By 2006, I wanted to finish the book so I could think of other things. I took
Mediabistro's course, Memoir Writing Basics, by
Stephanie Elizondo Griest, author of
Around the Bloc: My Life in Moscow, Beijing, and Havana (Villard, 2004). I began dreaming of being “a residency whore” (as Stephanie called it): someone who jumps from one artist or writer residency to another, doing nothing but their art.
In December of 2007 I was laid off as a developmental book editor in northern New Jersey. I was freelancing for a local newspaper. Now was the time. I applied to five residencies. Three rejected me, one offered too little financial aid, and the third -- the
Santa Fe Art Institute (SFAI) – sounded too great to be true: a
three-month fellowship, stipend, backdrop of the College of Santa Fe. On October 1, 2008, I climbed aboard a flight to New Mexico, free to do nothing but finish my memoir during the next three months.
It took me nearly half of October to find my rhythm (not to mention adjust my lungs to the 7,000 ft. altitude here). I began writing and editing chapters pretty intensely: five days a week from 8:30 a.m. to noon, resuming again 6 to 9 p.m. In between writing sessions, I jogged or biked along a trail filled with local flora, went to dinner with my new friends or just piddled around in my room. I've discovered there is a reason for two-day weekends:
It's crucial to rejuvenate.
My room is an incredible space with cathedral ceilings and a skylight in a bathroom I don’t have to share. It's comfortable, amply furnished, well-lit and equipped with answering machine and hair dryer, and the laundry room is free. A communal kitchen is stocked with staples (bread, cheese, eggs, milk, etc.), and although we do our own shopping for anything else and cook all meals, the center does provide monthly communal dinners. At first, food prep was a nuisance, but it’s a welcome break now – any chance for variation in the work routine. Can it get lonely? Sure, but the cure is hiking at gorgeous national monuments in the area and shopping and gabfests with other artists.

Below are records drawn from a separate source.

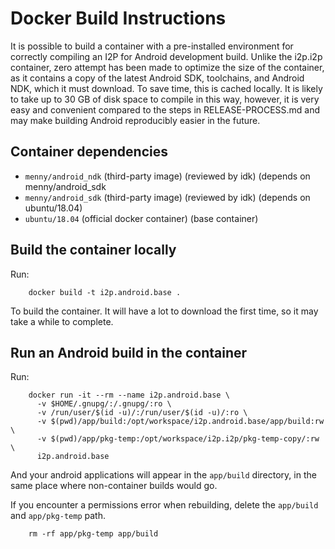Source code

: Docker Build Instructions
=========================

It is possible to build a container with a pre-installed environment for
correctly compiling an I2P for Android development build. Unlike the i2p.i2p
container, zero attempt has been made to optimize the size of the container,
as it contains a copy of the latest Android SDK, toolchains, and Android NDK,
which it must download. To save time, this is cached locally. It is likely to
take up to 30 GB of disk space to compile in this way, however, it is very easy
and convenient compared to the steps in RELEASE-PROCESS.md and may make
building Android reproducibly easier in the future.

Container dependencies
----------------------

  - `menny/android_ndk` (third-party image) (reviewed by idk) (depends on menny/android_sdk
  - `menny/android_sdk` (third-party image) (reviewed by idk) (depends on ubuntu/18.04)
  - `ubuntu/18.04` (official docker container) (base container)

Build the container locally
---------------------------

Run:

        docker build -t i2p.android.base .

To build the container. It will have a lot to download the first time, so it may take
a while to complete.

Run an Android build in the container
-------------------------------------

Run:

        docker run -it --rm --name i2p.android.base \
          -v $HOME/.gnupg/:/.gnupg/:ro \
          -v /run/user/$(id -u)/:/run/user/$(id -u)/:ro \
          -v $(pwd)/app/build:/opt/workspace/i2p.android.base/app/build:rw \
          -v $(pwd)/app/pkg-temp:/opt/workspace/i2p.i2p/pkg-temp-copy/:rw \
          i2p.android.base

And your android applications will appear in the `app/build` directory, in the same
place where non-container builds would go.

If you encounter a permissions error when rebuilding, delete the `app/build` and
`app/pkg-temp` path.

        rm -rf app/pkg-temp app/build
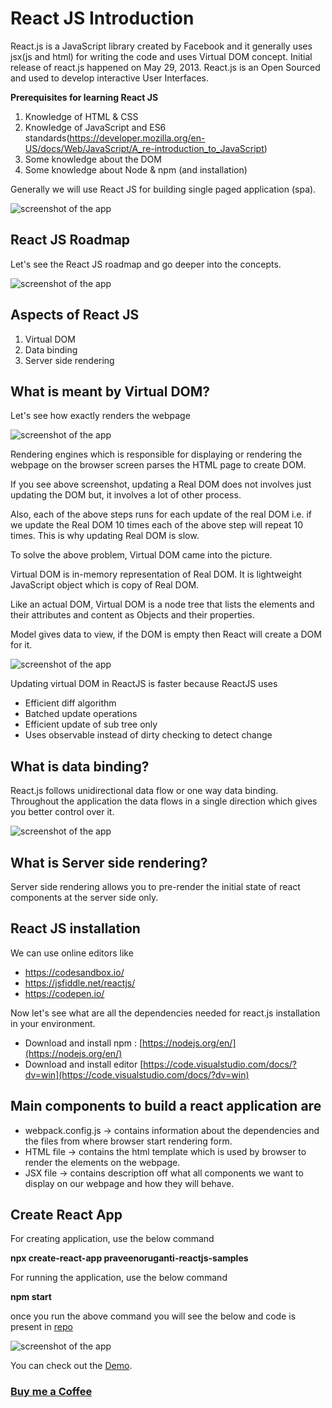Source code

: # React JS Introduction

React.js is a JavaScript library created by Facebook and it generally uses jsx(js and html) for writing the code and uses Virtual DOM concept.
Initial release of react.js happened on May 29, 2013.
React.js is an Open Sourced and used to develop interactive User Interfaces.

**Prerequisites for learning React JS**

1. Knowledge of HTML & CSS
2. Knowledge of JavaScript and ES6 standards(https://developer.mozilla.org/en-US/docs/Web/JavaScript/A_re-introduction_to_JavaScript)
3. Some knowledge about the DOM
4. Some knowledge about Node & npm (and installation)

Generally we will use React JS for building single paged application (spa).

![screenshot of the app](https://raw.githubusercontent.com/praveenoruganti/praveenoruganti-reactjs/master/1_Introduction/images/reactjs.png)


## React JS Roadmap

Let's see the React JS roadmap and go deeper into the concepts.

![screenshot of the app](https://raw.githubusercontent.com/praveenoruganti/praveenoruganti-reactjs/master/1_Introduction/images/roadmap.jpg)

## Aspects of React JS

1. Virtual DOM
2. Data binding
3. Server side rendering

## What is meant by Virtual DOM?

Let's see how exactly renders the webpage

![screenshot of the app](https://raw.githubusercontent.com/praveenoruganti/praveenoruganti-reactjs/master/1_Introduction/images/virtualdom.png)

Rendering engines which is responsible for displaying or rendering the webpage on the browser screen parses the HTML page to create DOM.

If you see above screenshot, updating a Real DOM does not involves just updating the DOM but, it involves a lot of other process.

Also, each of the above steps runs for each update of the real DOM i.e. if we update the Real DOM 10 times each of the above step will repeat 10 times. This is why updating Real DOM is slow.

To solve the above problem, Virtual DOM came into the picture.

Virtual DOM is in-memory representation of Real DOM. It is lightweight JavaScript object which is copy of Real DOM.

Like an actual DOM, Virtual DOM is a node tree that lists the elements and their attributes and content as Objects and their properties.

Model gives data to view, if the DOM is empty then React will create a DOM for it.

![screenshot of the app](https://raw.githubusercontent.com/praveenoruganti/praveenoruganti-reactjs/master/1_Introduction/images/virtualdom1.png)

Updating virtual DOM in ReactJS is faster because ReactJS uses
- Efficient diff algorithm
- Batched update operations
- Efficient update of sub tree only
- Uses observable instead of dirty checking to detect change

## What is data binding?
React.js follows unidirectional data flow or one way data binding.
Throughout the application the data flows in a single direction which gives you better control over it.

![screenshot of the app](https://raw.githubusercontent.com/praveenoruganti/praveenoruganti-reactjs/master/1_Introduction/images/databinding.png)

## What is Server side rendering?
Server side rendering allows you to pre-render the initial state of react components at the server side only.

## React JS installation

We can use online editors like
- https://codesandbox.io/
- https://jsfiddle.net/reactjs/
- https://codepen.io/

Now let's see what are all the dependencies needed for react.js installation in your environment.
- Download and install npm : [https://nodejs.org/en/](https://nodejs.org/en/)
- Download and install editor [https://code.visualstudio.com/docs/?dv=win](https://code.visualstudio.com/docs/?dv=win)

## Main components to build a react application are
- webpack.config.js -> contains information about the dependencies and the files from where browser start rendering form.
- HTML file -> contains the html template which is used by browser to render the elements on the webpage.
- JSX file -> contains description off what all components we want to display on our webpage and how they will behave.

## Create React App
For creating application, use the below command

**npx create-react-app praveenoruganti-reactjs-samples**

For running the application, use the below command

**npm start**

once you run the above command you will see the below and code is present in [repo](https://github.com/praveenoruganti/praveenoruganti-reactjs/tree/master/1_Introduction/Demo/praveenoruganti-reactjs-samples)

![screenshot of the app](https://raw.githubusercontent.com/praveenoruganti/praveenoruganti-reactjs/master/1_Introduction/images/reactjs1.png)

You can check out the [Demo](https://praveenoruganti.github.io/praveenoruganti-reactjs/1_Introduction/Demo/praveenoruganti-reactjs-samples).

### [Buy me a Coffee](http://bit.ly/2WryDT8)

There are one or two lectures a month, but finding entertainment is otherwise up to us. Guest lecturers living among us have included MacArthur Fellows, photographer
Fazal Sheikh and artist/architect/filmmaker
Alfredo Jaar. Sheikh gave a slide show on his images of displaced women and children in the Middle East; Jaar played examples of the migration of sound with international recordings of a song his father used to sing. Both were part of SFAI’s current exhibition theme: “Outsider: Tourism, Migration and Exile.”
Living with 8 to 10 artists and writers can be as intense as the writing. We eat, sleep and work in the same area -- bedrooms, communal kitchen and living area, and studios (for visual artists). Writers who don’t want to work in their bedrooms head out for space in the library, common areas or around town. One of the best parts of my residency is being inspired by other artists committed to their craft.
Still, there have been clashes and close bonding in this microcosm of the world’s personality types. One resident left early because of issues with another resident. I’ve heard another left because she couldn’t handle a communal kitchen. I’ve found the best antidote to the tension – real or imagined -- is focusing on my work.
Everything falls into place when I’m writing.
Work habits vary here as much as personality. I came expecting to find a group as obsessive as I was who wanted to do nothing but eat, sleep and dream about creating art. But I learned after the first month to head out each morning to a downtown Borders to write because I found it too hard to say “no" when residents come knocking, wanting to go hiking or take a road trip.
"Freedom" can be either cure or curse, even for the most committed artist or writer. But if "self-starter" is your strong suit, a residency may seem like heaven.
The only thing that really disappointed me about Santa Fe is the preponderance of strip malls and shortage of walkers and bicyclists that I’d envisioned in this southwestern town. That and not having a fiesta every other day.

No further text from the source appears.